» **WHAT TO PRODUCE**
Beginning with the first line of the data below, set down each line exactly through the line that contains "Posts that have".

● ● ● ●

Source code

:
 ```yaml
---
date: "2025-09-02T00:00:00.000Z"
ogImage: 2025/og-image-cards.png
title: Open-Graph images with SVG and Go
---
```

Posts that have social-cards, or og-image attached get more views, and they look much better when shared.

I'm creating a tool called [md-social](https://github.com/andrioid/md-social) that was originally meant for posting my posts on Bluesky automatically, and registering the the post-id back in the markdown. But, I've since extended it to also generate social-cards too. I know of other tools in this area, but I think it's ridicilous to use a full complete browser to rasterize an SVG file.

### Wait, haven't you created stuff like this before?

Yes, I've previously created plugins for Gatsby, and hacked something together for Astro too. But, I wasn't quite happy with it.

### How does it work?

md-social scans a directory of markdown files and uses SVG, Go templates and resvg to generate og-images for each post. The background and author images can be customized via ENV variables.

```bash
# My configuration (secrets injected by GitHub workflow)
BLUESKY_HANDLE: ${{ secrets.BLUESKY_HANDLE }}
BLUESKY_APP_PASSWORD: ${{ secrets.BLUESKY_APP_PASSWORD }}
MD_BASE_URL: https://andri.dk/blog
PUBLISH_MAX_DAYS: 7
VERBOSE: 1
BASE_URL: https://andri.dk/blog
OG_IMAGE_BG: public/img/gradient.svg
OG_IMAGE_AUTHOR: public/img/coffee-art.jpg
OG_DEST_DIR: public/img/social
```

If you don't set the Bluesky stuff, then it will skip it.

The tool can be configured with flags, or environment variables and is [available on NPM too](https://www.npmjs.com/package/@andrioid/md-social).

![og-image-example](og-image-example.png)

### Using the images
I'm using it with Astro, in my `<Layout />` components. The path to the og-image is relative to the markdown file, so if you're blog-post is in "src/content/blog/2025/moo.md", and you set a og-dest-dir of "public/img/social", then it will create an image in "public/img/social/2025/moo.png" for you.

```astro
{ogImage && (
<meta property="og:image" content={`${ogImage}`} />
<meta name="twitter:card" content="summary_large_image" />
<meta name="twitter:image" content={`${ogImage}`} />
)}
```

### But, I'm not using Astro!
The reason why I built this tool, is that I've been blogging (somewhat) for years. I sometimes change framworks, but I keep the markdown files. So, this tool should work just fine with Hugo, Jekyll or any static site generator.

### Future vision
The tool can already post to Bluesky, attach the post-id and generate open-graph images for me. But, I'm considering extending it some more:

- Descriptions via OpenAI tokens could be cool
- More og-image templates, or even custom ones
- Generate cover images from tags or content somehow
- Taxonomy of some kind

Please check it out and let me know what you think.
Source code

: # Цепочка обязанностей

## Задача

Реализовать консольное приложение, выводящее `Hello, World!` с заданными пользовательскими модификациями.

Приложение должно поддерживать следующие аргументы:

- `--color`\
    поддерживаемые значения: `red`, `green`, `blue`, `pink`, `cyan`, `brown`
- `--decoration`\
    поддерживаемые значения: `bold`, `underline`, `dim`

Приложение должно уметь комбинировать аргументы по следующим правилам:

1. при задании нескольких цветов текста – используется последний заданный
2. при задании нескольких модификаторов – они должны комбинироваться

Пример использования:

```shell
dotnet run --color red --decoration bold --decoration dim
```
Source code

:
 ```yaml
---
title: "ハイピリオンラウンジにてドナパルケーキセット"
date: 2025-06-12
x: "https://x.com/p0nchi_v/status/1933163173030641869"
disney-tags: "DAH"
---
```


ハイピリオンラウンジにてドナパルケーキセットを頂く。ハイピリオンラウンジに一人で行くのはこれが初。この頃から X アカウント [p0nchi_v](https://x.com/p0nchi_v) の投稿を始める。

● ● ● ●

» **RESPONSE TO THE EXERCISE**
Source code

:
 ```yaml
---
date: "2025-09-02T00:00:00.000Z"
ogImage: 2025/og-image-cards.png
title: Open-Graph images with SVG and Go
---
```

Posts that have social-cards, or og-image attached get more views, and they look much better when shared.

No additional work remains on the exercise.